Salih Muslim Mohammed, the co-leader of the Democratic Union Party (PYD), the largest Kurdish party in Syria, last week told MEE that the federation should not be seen as an autonomous Kurdistan region, but rather a blueprint for a future decentralised and democratic country.
“There is no autonomous Kurdish region, so there is no question of recognising it or not," he said. “It is part of a democratic Syria, and it might expand all over Syria. We want to decentralise Syria, in which everyone has their rights."
"The name is not important, we call it a democratic Syrian federalism,” he told Middle East Eye.
Syria’s membership in the Arab League has been suspended since November 2011 over President Bashar al-Assad’s failure to end government crackdowns on protests.
The US State Department last week had expressed similar views and said that it would not recognise a unified autonomous region for the Kurds in Syria, nor accept the dismantling of Syria.
Washington had supported the Syrian Kurds in their fight against the Islamic State in Kurdish areas.
However Kurdish parties were not invited to participate in the ongoing Geneva negotiations between the Syrian government and the opposition delegations.
Kurds make up more than ten percent of Syria's population, and suffered from marginalisation for decades before the outbreak of the conflict in 2011. A large percentage of them are denied Syrian nationality, and were prevented from learning their language or even to revive traditions like the Nowruz holiday celebrations.

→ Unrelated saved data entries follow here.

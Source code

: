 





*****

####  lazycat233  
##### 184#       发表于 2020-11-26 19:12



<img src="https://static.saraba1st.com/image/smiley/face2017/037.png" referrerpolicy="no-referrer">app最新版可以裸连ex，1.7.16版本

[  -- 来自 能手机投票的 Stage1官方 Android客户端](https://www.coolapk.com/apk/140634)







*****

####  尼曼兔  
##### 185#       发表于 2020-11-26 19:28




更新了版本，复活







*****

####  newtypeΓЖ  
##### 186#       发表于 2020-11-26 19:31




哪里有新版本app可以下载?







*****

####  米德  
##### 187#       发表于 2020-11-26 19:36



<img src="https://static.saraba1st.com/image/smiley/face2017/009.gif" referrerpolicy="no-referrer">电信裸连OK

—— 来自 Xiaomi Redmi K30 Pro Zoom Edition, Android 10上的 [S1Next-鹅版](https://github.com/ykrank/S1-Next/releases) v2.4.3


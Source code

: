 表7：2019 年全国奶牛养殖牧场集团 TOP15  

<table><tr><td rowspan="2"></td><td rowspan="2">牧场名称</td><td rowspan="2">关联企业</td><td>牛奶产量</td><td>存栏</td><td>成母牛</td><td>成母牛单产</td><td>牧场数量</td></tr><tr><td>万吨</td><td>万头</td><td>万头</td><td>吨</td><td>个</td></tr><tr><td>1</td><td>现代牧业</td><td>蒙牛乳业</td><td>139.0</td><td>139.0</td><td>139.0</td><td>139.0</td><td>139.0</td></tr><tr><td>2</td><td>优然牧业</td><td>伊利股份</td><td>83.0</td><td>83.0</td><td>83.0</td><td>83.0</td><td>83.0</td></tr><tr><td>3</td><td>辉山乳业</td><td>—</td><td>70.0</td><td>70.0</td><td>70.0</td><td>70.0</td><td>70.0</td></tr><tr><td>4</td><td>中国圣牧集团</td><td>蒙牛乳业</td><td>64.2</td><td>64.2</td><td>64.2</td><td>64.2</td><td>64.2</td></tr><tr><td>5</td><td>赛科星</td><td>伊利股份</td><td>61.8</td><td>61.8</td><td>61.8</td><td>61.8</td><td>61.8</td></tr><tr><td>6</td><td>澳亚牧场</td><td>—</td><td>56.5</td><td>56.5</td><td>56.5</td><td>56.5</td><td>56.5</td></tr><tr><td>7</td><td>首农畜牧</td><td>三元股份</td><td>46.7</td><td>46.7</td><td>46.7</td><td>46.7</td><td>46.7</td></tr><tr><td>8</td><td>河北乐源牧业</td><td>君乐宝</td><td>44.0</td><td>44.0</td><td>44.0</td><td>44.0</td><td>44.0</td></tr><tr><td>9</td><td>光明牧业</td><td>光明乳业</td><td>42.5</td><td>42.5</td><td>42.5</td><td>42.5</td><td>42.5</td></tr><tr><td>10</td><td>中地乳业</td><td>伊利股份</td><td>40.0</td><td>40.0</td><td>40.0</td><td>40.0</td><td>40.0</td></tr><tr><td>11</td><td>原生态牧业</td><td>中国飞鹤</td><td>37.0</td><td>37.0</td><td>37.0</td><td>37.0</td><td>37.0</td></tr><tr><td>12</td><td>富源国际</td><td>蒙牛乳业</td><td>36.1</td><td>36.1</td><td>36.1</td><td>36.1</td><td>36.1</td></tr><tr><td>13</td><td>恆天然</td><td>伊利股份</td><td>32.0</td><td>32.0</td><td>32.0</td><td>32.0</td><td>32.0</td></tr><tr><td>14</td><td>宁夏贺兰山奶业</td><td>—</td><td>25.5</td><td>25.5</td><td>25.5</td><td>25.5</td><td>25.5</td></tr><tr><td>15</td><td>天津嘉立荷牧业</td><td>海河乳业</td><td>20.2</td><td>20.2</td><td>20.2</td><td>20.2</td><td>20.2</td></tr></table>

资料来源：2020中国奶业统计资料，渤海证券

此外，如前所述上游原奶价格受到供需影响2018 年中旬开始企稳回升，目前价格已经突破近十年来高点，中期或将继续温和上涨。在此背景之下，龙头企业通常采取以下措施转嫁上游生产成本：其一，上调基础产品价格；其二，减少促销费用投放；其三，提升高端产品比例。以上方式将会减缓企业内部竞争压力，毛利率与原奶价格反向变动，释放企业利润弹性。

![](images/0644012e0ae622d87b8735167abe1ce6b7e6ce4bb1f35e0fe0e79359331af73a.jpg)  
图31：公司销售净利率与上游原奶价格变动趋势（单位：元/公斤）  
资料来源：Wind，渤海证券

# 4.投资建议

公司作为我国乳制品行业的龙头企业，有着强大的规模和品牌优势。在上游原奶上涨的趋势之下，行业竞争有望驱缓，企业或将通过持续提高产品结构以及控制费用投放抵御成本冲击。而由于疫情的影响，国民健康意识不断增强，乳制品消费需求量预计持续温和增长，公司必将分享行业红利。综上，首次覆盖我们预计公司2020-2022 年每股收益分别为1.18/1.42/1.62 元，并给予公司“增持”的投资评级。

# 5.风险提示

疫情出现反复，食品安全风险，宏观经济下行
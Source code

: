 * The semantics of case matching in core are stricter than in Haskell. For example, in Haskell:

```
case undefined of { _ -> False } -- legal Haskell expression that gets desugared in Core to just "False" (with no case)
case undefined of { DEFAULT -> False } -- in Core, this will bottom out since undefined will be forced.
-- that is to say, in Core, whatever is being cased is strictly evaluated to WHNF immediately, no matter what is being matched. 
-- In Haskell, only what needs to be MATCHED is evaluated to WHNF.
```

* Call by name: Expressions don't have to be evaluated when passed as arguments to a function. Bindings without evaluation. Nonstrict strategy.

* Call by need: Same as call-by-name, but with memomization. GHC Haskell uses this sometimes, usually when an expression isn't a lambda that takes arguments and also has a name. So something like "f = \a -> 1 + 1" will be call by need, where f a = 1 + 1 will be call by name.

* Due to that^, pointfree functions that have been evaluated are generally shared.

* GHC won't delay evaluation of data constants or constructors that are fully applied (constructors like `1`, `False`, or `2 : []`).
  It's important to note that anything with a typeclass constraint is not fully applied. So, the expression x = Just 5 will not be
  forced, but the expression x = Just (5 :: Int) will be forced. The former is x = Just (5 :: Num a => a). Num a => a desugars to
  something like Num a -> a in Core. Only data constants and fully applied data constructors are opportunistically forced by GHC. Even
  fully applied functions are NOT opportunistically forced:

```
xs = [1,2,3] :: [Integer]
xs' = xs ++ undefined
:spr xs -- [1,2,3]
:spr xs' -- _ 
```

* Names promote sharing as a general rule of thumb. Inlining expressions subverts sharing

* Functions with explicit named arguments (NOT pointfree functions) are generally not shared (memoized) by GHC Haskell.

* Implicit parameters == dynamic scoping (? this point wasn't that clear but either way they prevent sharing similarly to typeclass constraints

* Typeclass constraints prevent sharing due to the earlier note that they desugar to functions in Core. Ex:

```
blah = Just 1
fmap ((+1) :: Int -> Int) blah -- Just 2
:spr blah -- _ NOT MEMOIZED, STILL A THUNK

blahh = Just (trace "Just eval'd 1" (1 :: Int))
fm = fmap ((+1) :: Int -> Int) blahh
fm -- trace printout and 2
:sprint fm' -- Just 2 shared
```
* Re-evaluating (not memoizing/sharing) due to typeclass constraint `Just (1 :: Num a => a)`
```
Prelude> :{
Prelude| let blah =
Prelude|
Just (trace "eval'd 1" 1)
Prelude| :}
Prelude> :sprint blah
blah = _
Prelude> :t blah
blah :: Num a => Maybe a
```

Kurdish forces, who have proved effective in countering IS in the north and northeast of Syria with the support of the international coalition air strikes, aim to link their three districts - Hasaka, Afrin and Kobane - in order to establish autonomous rule similar to Iraqi Kurdistan.
After the gradual withdrawal of the Syrian government forces from these areas in 2012, the Kurds announced the establishment of an interim self-administration in the three areas in the north of Syria.